Richard Wrangham, a primate expert at Harvard University, discovered an interesting thing when he tried to eat like the chimpanzees he was studying.
Their raw diet was deeply unsatisfying. He was so hungry he had to return to human foods.
The experience led him to propose that cooked food played a pivotal role in human evolution, helping us diverge from other primates. He theorized that humans — the only animals that can't live on a raw, wild diet — could extract more usable energy from cooked foods because they were easier to digest. That would have allowed us to feed bigger brains. Also, chimpanzees spend six or seven hours a day chewing, so we were able to do more civilized things with our time.

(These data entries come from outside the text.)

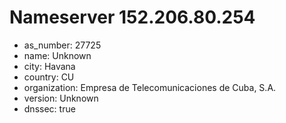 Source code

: # Nameserver 152.206.80.254

* as_number: 27725
* name: Unknown
* city: Havana
* country: CU
* organization: Empresa de Telecomunicaciones de Cuba, S.A.
* version: Unknown
* dnssec: true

His hypothesis is still under debate, but Rachel Carmody, who was a researcher in his lab, lent support with a finding that lab mice did indeed become heavier on cooked than on raw food although they took in the same number of calories.
Separately, a study by the U.S. Department of Agriculture last year found that the typical calorie-measuring technique overestimates how many calories people get from an ounce of almonds, which are difficult to digest. Instead of 170 calories, they concluded, the nuts have 129.
These are among many new lines of research that call into question our long-standing comprehension of food energy. Calories are starting to look a lot more complicated. If you think 500 calories of cake are the same as 500 calories of cauliflower when it comes to dieting, you may have to rethink.
"A calorie is a calorie from an energy balance point of view, but, from an effect on the body, there may be a difference," said Dale Schoeller, a professor of nutritional sciences at the University of Wisconsin in Madison and an officer of the Obesity Society.
Researchers like Carmody question whether the calories you see on food labels accurately reflect how many calories your body actually uses. Others are studying the complex chain of signals that foods trigger, telling the brain you're hungry or full or need to store fat. The calories may be the same, but some foods, like cake, make not eating more difficult.